### WORK INSTRUCTIONS:
From the records below, set down exactly the lines starting with the line that contains "room or leeway.<br/><br/>For" and going on through the line that contains "## Corrections (1)". Nothing else is wanted.

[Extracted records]

——————

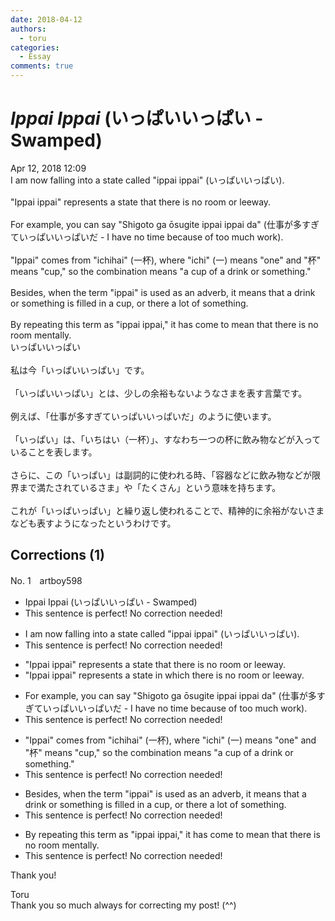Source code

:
 ```yaml
---
date: 2018-04-12
authors:
  - toru
categories:
  - Essay
comments: true
---
```


# <strong><em>Ippai Ippai</strong></em> (いっぱいいっぱい - Swamped)
<div class="date">Apr 12, 2018 12:09</div>
<div id="post"><div id="body_show_ori">
I am now falling into a state called "ippai ippai" (いっぱいいっぱい).<br/><br/>"Ippai ippai" represents a state that there is no room or leeway.<br/><br/>For example, you can say "Shigoto ga ōsugite ippai ippai da" (仕事が多すぎていっぱいいっぱいだ - I have no time because of too much work).<br/><br/>"Ippai" comes from "ichihai" (一杯), where "ichi" (一) means "one" and "杯" means "cup," so the combination means "a cup of a drink or something."<br/><br/>Besides, when the term "ippai" is used as an adverb, it means that a drink or something is filled in a cup, or there a lot of something.<br/><br/>By repeating this term as "ippai ippai," it has come to mean that there is no room mentally.
</div></div>

<!-- more -->

<div id="post_ja"><div id="body_show_mo">
いっぱいいっぱい<br/><br/>私は今「いっぱいいっぱい」です。<br/><br/>「いっぱいいっぱい」とは、少しの余裕もないようなさまを表す言葉です。<br/><br/>例えば、「仕事が多すぎていっぱいいっぱいだ」のように使います。<br/><br/>「いっぱい」は、「いちはい（一杯）」、すなわち一つの杯に飲み物などが入っていることを表します。<br/><br/>さらに、この「いっぱい」は副詞的に使われる時、「容器などに飲み物などが限界まで満たされているさま」や「たくさん」という意味を持ちます。<br/><br/>これが「いっぱいっぱい」と繰り返し使われることで、精神的に余裕がないさまなども表すようになったというわけです。
</div></div>

## Corrections (1)
<div id="block"><div class="first_name"> No. 1　<span class="just_name">artboy598</span></div><div id="block2">
<ul class="correction_field">
<li class="incorrect">Ippai Ippai (いっぱいいっぱい - Swamped)</li>
<li class="corrected perfect">This sentence is perfect! No correction needed!</li>
</ul>
<ul class="correction_field">
<li class="incorrect">I am now falling into a state called "ippai ippai" (いっぱいいっぱい).</li>
<li class="corrected perfect">This sentence is perfect! No correction needed!</li>
</ul>
<ul class="correction_field">
<li class="incorrect">"Ippai ippai" represents a state that there is no room or leeway.</li>
<li class="corrected correct">
"Ippai ippai" represents a state <span class="f_red">in which</span> there is no room or leeway.
</li>
</ul>
<ul class="correction_field">
<li class="incorrect">For example, you can say "Shigoto ga ōsugite ippai ippai da" (仕事が多すぎていっぱいいっぱいだ - I have no time because of too much work).</li>
<li class="corrected perfect">This sentence is perfect! No correction needed!</li>
</ul>
<ul class="correction_field">
<li class="incorrect">"Ippai" comes from "ichihai" (一杯), where "ichi" (一) means "one" and "杯" means "cup," so the combination means "a cup of a drink or something."</li>
<li class="corrected perfect">This sentence is perfect! No correction needed!</li>
</ul>
<ul class="correction_field">
<li class="incorrect">Besides, when the term "ippai" is used as an adverb, it means that a drink or something is filled in a cup, or there a lot of something.</li>
<li class="corrected perfect">This sentence is perfect! No correction needed!</li>
</ul>
<ul class="correction_field">
<li class="incorrect">By repeating this term as "ippai ippai," it has come to mean that there is no room mentally.</li>
<li class="corrected perfect">This sentence is perfect! No correction needed!</li>
</ul>
<p class="comment_small">
 Thank you!
</p>

</div><div class="name"><span class="just_name">Toru</span><br>
Thank you so much always for correcting my post! (^^)
</div>
</div>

——————

### TASK RESULT:
I am now falling into a state called "ippai ippai" (いっぱいいっぱい).<br/><br/>"Ippai ippai" represents a state that there is no room or leeway.<br/><br/>For example, you can say "Shigoto ga ōsugite ippai ippai da" (仕事が多すぎていっぱいいっぱいだ - I have no time because of too much work).<br/><br/>"Ippai" comes from "ichihai" (一杯), where "ichi" (一) means "one" and "杯" means "cup," so the combination means "a cup of a drink or something."<br/><br/>Besides, when the term "ippai" is used as an adverb, it means that a drink or something is filled in a cup, or there a lot of something.<br/><br/>By repeating this term as "ippai ippai," it has come to mean that there is no room mentally.
</div></div>

<!-- more -->

<div id="post_ja"><div id="body_show_mo">
いっぱいいっぱい<br/><br/>私は今「いっぱいいっぱい」です。<br/><br/>「いっぱいいっぱい」とは、少しの余裕もないようなさまを表す言葉です。<br/><br/>例えば、「仕事が多すぎていっぱいいっぱいだ」のように使います。<br/><br/>「いっぱい」は、「いちはい（一杯）」、すなわち一つの杯に飲み物などが入っていることを表します。<br/><br/>さらに、この「いっぱい」は副詞的に使われる時、「容器などに飲み物などが限界まで満たされているさま」や「たくさん」という意味を持ちます。<br/><br/>これが「いっぱいっぱい」と繰り返し使われることで、精神的に余裕がないさまなども表すようになったというわけです。
</div></div>

## Corrections (1)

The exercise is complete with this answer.